[Data for the task Boundary: Start]

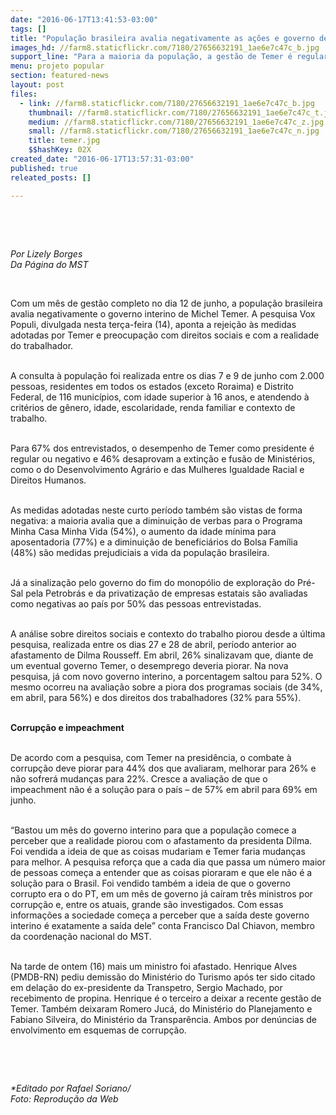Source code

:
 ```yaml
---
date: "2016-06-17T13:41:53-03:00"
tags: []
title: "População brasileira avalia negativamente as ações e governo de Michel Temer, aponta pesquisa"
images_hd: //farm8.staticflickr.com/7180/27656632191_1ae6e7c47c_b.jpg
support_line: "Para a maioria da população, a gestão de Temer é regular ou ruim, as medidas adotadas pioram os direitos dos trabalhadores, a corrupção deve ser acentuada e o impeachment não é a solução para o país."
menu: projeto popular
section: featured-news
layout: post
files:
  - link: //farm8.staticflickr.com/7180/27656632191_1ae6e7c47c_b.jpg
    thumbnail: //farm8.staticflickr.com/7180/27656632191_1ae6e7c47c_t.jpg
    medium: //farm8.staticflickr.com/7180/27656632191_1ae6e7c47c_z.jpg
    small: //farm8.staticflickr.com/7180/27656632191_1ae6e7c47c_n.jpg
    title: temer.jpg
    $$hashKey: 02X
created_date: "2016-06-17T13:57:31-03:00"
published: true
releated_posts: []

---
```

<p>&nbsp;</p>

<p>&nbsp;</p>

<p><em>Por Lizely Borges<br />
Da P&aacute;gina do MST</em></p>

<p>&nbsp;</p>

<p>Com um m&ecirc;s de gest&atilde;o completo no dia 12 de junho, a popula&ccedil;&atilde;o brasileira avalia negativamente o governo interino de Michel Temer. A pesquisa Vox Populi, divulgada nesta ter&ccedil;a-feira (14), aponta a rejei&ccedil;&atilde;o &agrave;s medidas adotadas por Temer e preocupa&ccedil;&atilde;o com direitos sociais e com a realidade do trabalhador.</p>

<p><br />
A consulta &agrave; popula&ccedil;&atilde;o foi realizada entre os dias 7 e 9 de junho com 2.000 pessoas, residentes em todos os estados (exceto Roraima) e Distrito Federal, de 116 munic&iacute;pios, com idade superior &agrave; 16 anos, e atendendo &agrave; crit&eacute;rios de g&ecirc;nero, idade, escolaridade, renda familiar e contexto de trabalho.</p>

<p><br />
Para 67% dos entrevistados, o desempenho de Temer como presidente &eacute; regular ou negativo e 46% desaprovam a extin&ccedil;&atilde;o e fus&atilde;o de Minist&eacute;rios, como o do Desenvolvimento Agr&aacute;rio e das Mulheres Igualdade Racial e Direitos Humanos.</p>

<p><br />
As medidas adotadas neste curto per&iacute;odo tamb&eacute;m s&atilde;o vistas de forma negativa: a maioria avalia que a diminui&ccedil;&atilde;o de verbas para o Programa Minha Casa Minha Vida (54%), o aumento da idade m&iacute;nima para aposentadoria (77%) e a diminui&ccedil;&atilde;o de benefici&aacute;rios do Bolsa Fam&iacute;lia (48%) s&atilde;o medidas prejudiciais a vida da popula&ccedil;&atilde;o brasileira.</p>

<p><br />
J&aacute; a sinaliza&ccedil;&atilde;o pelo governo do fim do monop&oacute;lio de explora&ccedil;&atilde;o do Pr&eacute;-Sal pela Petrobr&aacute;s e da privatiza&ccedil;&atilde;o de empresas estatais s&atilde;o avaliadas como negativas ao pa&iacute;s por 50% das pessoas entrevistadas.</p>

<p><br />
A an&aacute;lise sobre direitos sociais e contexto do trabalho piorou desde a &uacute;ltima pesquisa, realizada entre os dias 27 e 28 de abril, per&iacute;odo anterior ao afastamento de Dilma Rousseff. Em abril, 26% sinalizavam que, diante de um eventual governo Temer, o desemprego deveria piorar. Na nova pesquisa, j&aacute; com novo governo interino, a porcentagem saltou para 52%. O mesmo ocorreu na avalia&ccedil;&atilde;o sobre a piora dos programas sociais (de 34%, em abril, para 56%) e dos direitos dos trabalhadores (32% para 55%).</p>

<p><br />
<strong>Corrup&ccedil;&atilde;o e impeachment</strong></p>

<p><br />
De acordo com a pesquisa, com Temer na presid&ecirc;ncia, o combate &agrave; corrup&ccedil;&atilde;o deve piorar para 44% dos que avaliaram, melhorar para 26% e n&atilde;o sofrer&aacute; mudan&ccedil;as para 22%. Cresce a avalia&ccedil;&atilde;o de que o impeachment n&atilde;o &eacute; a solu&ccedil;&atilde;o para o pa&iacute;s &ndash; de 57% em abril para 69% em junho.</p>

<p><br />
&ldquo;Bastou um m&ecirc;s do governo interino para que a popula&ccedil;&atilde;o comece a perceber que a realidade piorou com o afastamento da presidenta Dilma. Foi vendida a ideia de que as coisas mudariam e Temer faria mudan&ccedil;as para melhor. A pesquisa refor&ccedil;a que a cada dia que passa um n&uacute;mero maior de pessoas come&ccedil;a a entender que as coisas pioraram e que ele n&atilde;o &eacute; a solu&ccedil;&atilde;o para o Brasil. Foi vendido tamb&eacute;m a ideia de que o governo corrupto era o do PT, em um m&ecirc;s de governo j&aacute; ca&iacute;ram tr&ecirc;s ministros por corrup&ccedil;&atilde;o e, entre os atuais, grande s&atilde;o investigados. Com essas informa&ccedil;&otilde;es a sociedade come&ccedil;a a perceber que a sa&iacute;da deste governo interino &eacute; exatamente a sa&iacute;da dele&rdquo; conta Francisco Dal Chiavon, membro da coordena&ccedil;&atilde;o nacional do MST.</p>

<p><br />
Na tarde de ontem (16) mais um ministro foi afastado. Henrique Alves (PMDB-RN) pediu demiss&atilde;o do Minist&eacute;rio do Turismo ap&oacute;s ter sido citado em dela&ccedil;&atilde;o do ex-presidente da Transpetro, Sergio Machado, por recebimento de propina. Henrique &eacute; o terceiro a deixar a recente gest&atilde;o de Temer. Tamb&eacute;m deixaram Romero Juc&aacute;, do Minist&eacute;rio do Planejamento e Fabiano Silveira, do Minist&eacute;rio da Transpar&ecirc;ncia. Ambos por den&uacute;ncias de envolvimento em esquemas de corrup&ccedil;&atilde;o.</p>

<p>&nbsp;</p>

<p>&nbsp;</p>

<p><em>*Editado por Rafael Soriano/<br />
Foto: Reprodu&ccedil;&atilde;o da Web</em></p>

[Data for the task Boundary: End]
[Data for the task Boundary: Start]

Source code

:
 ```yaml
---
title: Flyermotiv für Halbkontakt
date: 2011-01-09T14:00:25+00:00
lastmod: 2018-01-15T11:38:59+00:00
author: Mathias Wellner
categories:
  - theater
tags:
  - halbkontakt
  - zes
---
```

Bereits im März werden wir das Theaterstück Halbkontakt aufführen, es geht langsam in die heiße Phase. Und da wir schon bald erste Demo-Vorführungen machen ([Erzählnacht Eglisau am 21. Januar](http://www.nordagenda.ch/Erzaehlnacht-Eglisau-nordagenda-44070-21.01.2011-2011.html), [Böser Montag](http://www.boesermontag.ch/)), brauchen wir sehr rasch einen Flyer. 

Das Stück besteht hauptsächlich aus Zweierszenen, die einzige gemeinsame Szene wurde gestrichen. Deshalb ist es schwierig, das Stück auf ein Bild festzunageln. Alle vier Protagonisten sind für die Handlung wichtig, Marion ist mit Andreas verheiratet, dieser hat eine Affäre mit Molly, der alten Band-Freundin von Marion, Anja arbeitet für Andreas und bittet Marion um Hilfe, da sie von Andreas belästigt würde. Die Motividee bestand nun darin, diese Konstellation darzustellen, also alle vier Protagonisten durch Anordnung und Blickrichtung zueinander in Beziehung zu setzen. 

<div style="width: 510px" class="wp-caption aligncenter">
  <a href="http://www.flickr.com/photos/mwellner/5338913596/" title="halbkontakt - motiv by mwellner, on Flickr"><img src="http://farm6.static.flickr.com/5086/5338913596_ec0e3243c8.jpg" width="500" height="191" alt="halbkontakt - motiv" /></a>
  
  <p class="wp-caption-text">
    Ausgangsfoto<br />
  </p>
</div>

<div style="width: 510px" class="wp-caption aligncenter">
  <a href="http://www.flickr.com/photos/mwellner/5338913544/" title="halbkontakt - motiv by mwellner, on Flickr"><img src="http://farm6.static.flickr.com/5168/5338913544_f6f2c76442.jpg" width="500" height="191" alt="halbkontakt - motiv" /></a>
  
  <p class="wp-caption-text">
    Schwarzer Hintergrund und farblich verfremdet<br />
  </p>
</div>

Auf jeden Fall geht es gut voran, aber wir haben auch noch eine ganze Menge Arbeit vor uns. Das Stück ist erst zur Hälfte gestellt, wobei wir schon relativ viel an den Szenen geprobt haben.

[Data for the task Boundary: End]
[Data for the task Boundary: Start]

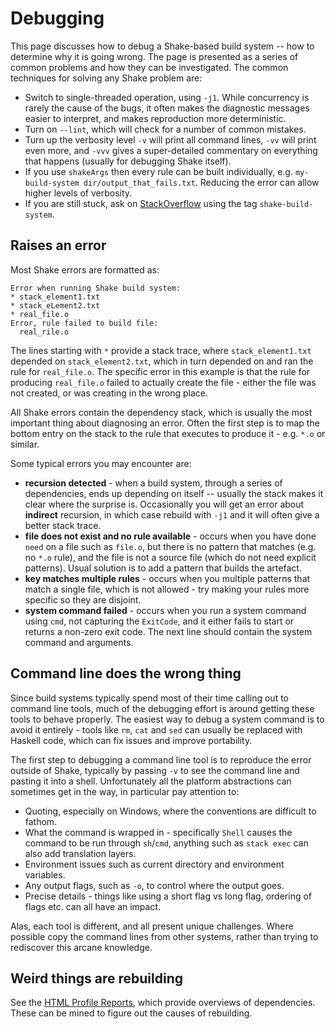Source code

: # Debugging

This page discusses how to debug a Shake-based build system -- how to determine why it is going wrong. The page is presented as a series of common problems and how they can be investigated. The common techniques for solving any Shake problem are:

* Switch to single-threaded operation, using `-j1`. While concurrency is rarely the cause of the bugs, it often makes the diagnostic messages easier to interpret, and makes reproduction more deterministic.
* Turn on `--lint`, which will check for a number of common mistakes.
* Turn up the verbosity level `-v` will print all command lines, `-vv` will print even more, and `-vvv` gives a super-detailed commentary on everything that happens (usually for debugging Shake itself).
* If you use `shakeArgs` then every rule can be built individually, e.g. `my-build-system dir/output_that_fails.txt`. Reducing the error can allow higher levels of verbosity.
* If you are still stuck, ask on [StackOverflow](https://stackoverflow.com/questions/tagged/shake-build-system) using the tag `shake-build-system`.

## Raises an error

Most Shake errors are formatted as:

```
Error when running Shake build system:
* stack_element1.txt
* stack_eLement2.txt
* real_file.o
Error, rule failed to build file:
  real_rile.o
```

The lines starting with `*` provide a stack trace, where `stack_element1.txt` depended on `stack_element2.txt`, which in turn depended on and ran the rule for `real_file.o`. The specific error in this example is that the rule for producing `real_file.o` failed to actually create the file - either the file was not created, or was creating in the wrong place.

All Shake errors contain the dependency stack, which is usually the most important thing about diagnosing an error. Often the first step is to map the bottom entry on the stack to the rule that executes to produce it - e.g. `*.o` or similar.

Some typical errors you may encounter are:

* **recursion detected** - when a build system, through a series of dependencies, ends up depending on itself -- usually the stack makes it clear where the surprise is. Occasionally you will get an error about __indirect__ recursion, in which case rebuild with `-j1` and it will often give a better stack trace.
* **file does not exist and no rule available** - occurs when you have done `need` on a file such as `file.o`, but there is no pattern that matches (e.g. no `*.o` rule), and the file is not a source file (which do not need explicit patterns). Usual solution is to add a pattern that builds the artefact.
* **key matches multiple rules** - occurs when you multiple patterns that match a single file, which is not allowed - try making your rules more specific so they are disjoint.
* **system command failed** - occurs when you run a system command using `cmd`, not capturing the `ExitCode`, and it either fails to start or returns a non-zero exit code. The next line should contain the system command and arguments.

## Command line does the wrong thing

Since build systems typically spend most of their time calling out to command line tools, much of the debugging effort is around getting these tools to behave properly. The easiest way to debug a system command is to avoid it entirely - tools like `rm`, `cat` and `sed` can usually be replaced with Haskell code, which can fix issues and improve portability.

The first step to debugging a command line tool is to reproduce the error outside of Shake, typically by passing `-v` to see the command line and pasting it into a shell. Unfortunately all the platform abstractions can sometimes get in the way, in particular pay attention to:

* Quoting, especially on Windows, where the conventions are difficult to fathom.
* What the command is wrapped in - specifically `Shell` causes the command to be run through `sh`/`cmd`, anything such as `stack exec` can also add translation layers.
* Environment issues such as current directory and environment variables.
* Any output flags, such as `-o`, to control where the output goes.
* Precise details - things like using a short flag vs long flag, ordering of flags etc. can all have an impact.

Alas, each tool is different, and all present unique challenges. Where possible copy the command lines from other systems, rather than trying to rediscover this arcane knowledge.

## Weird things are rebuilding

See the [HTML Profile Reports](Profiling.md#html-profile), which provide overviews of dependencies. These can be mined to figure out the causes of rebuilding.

[Data for the task Boundary: End]

--- Task to complete ---
Copy exactly the stretch of data above from the line with "have an impact." through the line with "## Weird things are rebuilding", and omit all other lines.

--- Task answer ---
* Precise details - things like using a short flag vs long flag, ordering of flags etc. can all have an impact.

Alas, each tool is different, and all present unique challenges. Where possible copy the command lines from other systems, rather than trying to rediscover this arcane knowledge.

## Weird things are rebuilding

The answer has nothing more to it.